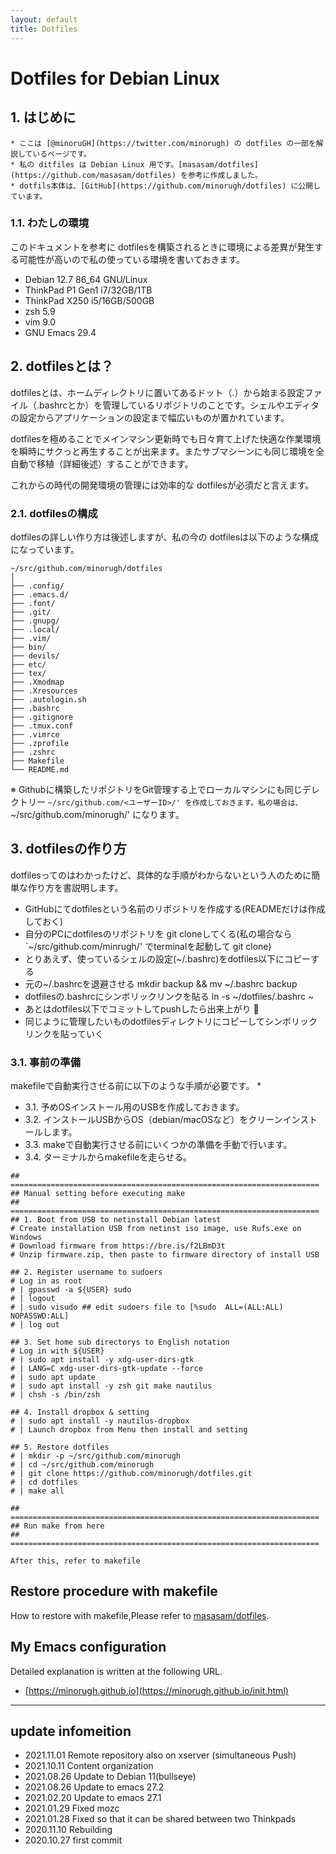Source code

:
 ```yaml
---
layout: default
title: Dotfiles
---
```


# Dotfiles for Debian Linux

## 1. はじめに
```note
* ここは [@minoruGH](https://twitter.com/minorugh) の dotfiles の一部を解説しているページです。
* 私の ditfiles は Debian Linux 用です。[masasam/dotfiles](https://github.com/masasam/dotfiles) を参考に作成しました。
* dotfils本体は、[GitHub](https://github.com/minorugh/dotfiles) に公開しています。

```
### 1.1. わたしの環境
このドキュメントを参考に dotfilesを構築されるときに環境による差異が発生する可能性が高いので私の使っている環境を書いておきます。

* Debian 12.7  86_64 GNU/Linux
* ThinkPad P1 Gen1 i7/32GB/1TB
* ThinkPad X250 i5/16GB/500GB
* zsh 5.9
* vim 9.0
* GNU Emacs 29.4

## 2. dotfilesとは？
dotfilesとは、ホームディレクトリに置いてあるドット（.）から始まる設定ファイル（.bashrcとか）を管理しているリポジトリのことです。シェルやエディタの設定からアプリケーションの設定まで幅広いものが置かれています。

dotfilesを極めることでメインマシン更新時でも日々育て上げた快適な作業環境を瞬時にサクっと再生することが出来ます。またサブマシーンにも同じ環境を全自動で移植（詳細後述）することができます。

これからの時代の開発環境の管理には効率的な dotfilesが必須だと言えます。

### 2.1. dotfilesの構成
dotfilesの詳しい作り方は後述しますが、私の今の dotfilesは以下のような構成になっています。

```codesession
~/src/github.com/minorugh/dotfiles
│
├── .config/
├── .emacs.d/
├── .font/
├── .git/
├── .gnupg/
├── .local/
├── .vim/
├── bin/
├── devils/
├── etc/
├── tex/
├── .Xmodmap
├── .Xresources
├── .autologin.sh
├── .bashrc
├── .gitignore
├── .tmux.conf
├── .vimrce
├── .zprofile
├── .zshrc
├── Makefile
└── README.md

```
※ Githubに構築したリポジトリをGit管理する上でローカルマシンにも同じデレクトリー `~/src/github.com/<ユーザーID>/' を作成しておきます。私の場合は、`~/src/github.com/minorugh/' になります。


## 3. dotfilesの作り方
dotfilesってのはわかったけど、具体的な手順がわからないという人のために簡単な作り方を書説明します。

* GitHubにてdotfilesという名前のリポジトリを作成する(READMEだけは作成しておく)
* 自分のPCにdotfilesのリポジトリを git cloneしてくる(私の場合なら `~/src/github.com/minrugh/' でterminalを起動して git clone)
* とりあえず、使っているシェルの設定(~/.bashrc)をdotfiles以下にコピーする
* 元の~/.bashrcを退避させる mkdir backup && mv ~/.bashrc backup
* dotfilesの.bashrcにシンボリックリンクを貼る ln -s ~/dotfiles/.bashrc ~
* あとはdotfiles以下でコミットしてpushしたら出来上がり :tada:
* 同じように管理したいものdotfilesディレクトリにコピーしてシンボリックリンクを貼っていく

### 3.1. 事前の準備
makefileで自動実行させる前に以下のような手順が必要です。
* 
* 3.1. 予めOSインストール用のUSBを作成しておきます。
* 3.2. インストールUSBからOS（debian/macOSなど）をクリーンインストールします。
* 3.3. makeで自動実行させる前にいくつかの準備を手動で行います。
* 3.4. ターミナルからmakefileを走らせる。

```
## =====================================================================
## Manual setting before executing make
## =====================================================================
## 1. Boot from USB to netinstall Debian latest
# Create installation USB from netinst iso image, use Rufs.exe on Windows
# Download firmware from https://bre.is/f2LBmD3t
# Unzip firmware.zip, then paste to firmware directory of install USB

## 2. Register username to sudoers
# Log in as root
# | gpasswd -a ${USER} sudo
# | logout
# | sudo visudo ## edit sudoers file to [%sudo  ALL=(ALL:ALL) NOPASSWD:ALL]
# | log out

## 3. Set home sub directorys to English notation
# Log in with ${USER}
# | sudo apt install -y xdg-user-dirs-gtk
# | LANG=C xdg-user-dirs-gtk-update --force
# | sudo apt update
# | sudo apt install -y zsh git make nautilus
# | chsh -s /bin/zsh

## 4. Install dropbox & setting
# | sudo apt install -y nautilus-dropbox
# | Launch dropbox from Menu then install and setting

## 5. Restore dotfiles
# | mkdir -p ~/src/github.com/minorugh
# | cd ~/src/github.com/minorugh
# | git clone https://github.com/minorugh/dotfiles.git
# | cd dotfiles
# | make all

## =====================================================================
## Run make from here
## =====================================================================

After this, refer to makefile
```

## Restore procedure with makefile
How to restore with makefile,Please refer to 
[masasam/dotfiles](https://github.com/masasam/dotfiles). 

## My Emacs configuration 
Detailed explanation is written at the following URL.

* [https://minorugh.github.io](https://minorugh.github.io/init.html) 

----

## update infomeition
* 2021.11.01 Remote repository also on xserver (simultaneous Push)
* 2021.10.11 Content organization
* 2021.08.26 Update to Debian 11(bullseye)
* 2021.08.26 Update to emacs 27.2
* 2021.02.20 Update to emacs 27.1
* 2021.01.29 Fixed mozc
* 2021.01.28 Fixed so that it can be shared between two Thinkpads
* 2020.11.10 Rebuilding
* 2020.10.27 first commit
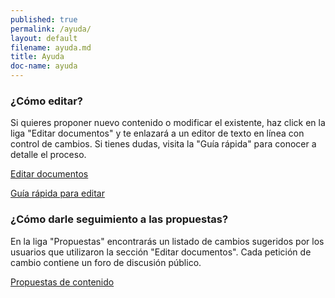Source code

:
 ```yaml
---
published: true
permalink: /ayuda/
layout: default
filename: ayuda.md
title: Ayuda
doc-name: ayuda
---
```


### ¿Cómo editar?

Si quieres proponer nuevo contenido o modificar el existente, haz click
en la liga "Editar documentos" y te enlazará a un editor de texto en
línea con control de cambios. Si tienes dudas, visita la "Guía rápida"
para conocer a detalle el proceso.

<a href="http://prose.io/#mxabierto/iniciativa-datos-abiertos/tree/gh-pages/documentos" target="_blank">Editar documentos</a>

<a href="https://github.com/mxabierto/iniciativa-datos-abiertos/wiki/%C2%BFC%C3%B3mo-contribuir-al-contenido%3F" target="_blank">Guía rápida para editar</a>

### ¿Cómo darle seguimiento a las propuestas?

En la liga "Propuestas" encontrarás un listado de cambios sugeridos por
los usuarios que utilizaron la sección "Editar documentos". Cada petición de cambio contiene un foro de discusión
público.

<a href="https://github.com/mxabierto/iniciativa-datos-abiertos/issues" target="_blank">Propuestas de contenido</a>

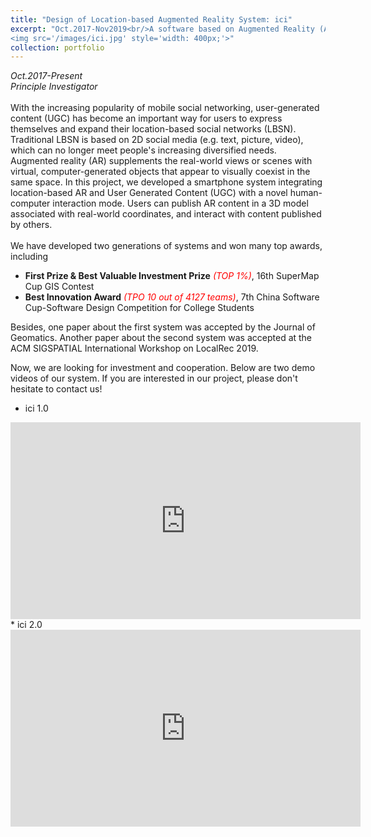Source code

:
 ```yaml
---
title: "Design of Location-based Augmented Reality System: ici"
excerpt: "Oct.2017-Nov2019<br/>A software based on Augmented Reality (AR) technology to show information on virtual models at specific locations. <br/>
<img src='/images/ici.jpg' style='width: 400px;'>"
collection: portfolio
---
```

*Oct.2017-Present* <br/>
*Principle Investigator* <br/><br/>
With the increasing popularity of mobile social networking, user-generated content (UGC) has become an important way for users to express themselves and expand their location-based social networks (LBSN). Traditional LBSN is based on 2D social media (e.g. text, picture, video), which can no longer meet people's increasing diversified needs. Augmented reality (AR) supplements the real-world views or scenes with virtual, computer-generated objects that appear to visually coexist in the same space. In this project, we developed a smartphone system integrating location-based AR and User Generated Content (UGC) with a novel human-computer interaction mode. Users can publish AR content in a 3D model associated with real-world coordinates, and interact with content published by others.<br/><br/>
We have developed two generations of systems and won many top awards, including
* **First Prize & Best Valuable Investment Prize** *<span style="color:red">(TOP 1%)</span>*, 16th SuperMap Cup GIS Contest
* **Best Innovation Award** *<span style="color:red">(TPO 10 out of 4127 teams)</span>*, 7th China Software Cup-Software Design Competition for College Students<br/>

Besides, one paper about the first system was accepted by the Journal of Geomatics. Another paper about the second system was accepted at the ACM SIGSPATIAL International Workshop on LocalRec 2019.
<br/>

Now, we are looking for investment and cooperation. Below are two demo videos of our system. If you are interested in our project, please don't hesitate to contact us!<br/>

* ici 1.0
<iframe width="560" height="315" src="https://www.youtube.com/embed/gHuZJiBWqOM?rel=0&amp;showinfo=0" frameborder="0" allow="accelerometer; autoplay; encrypted-media; gyroscope; picture-in-picture" allowfullscreen></iframe>
* ici 2.0
<iframe width="560" height="315" src="https://www.youtube.com/embed/PuqF4zWDouc" frameborder="0" allow="accelerometer; autoplay; encrypted-media; gyroscope; picture-in-picture" allowfullscreen></iframe>
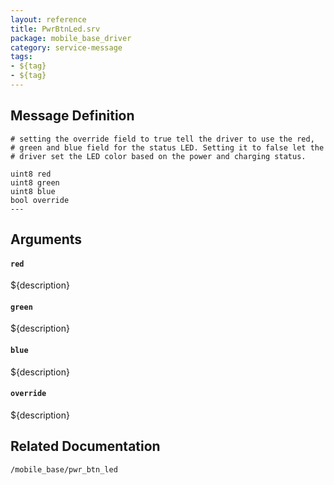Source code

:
 ```yaml
---
layout: reference
title: PwrBtnLed.srv
package: mobile_base_driver
category: service-message
tags: 
- ${tag}
- ${tag} 
---
```


## Message Definition
```
# setting the override field to true tell the driver to use the red,
# green and blue field for the status LED. Setting it to false let the
# driver set the LED color based on the power and charging status.

uint8 red
uint8 green
uint8 blue
bool override
---
```

## Arguments
#### `red`
${description}

#### `green`
${description}

#### `blue`
${description}

#### `override`
${description}

## Related Documentation
``/mobile_base/pwr_btn_led``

------------------------------------

> Exercise:
Look over the listing above and copy each line that contains "then".

> Answer to this problem:
# Unzip firmware.zip, then paste to firmware directory of install USB
# | Launch dropbox from Menu then install and setting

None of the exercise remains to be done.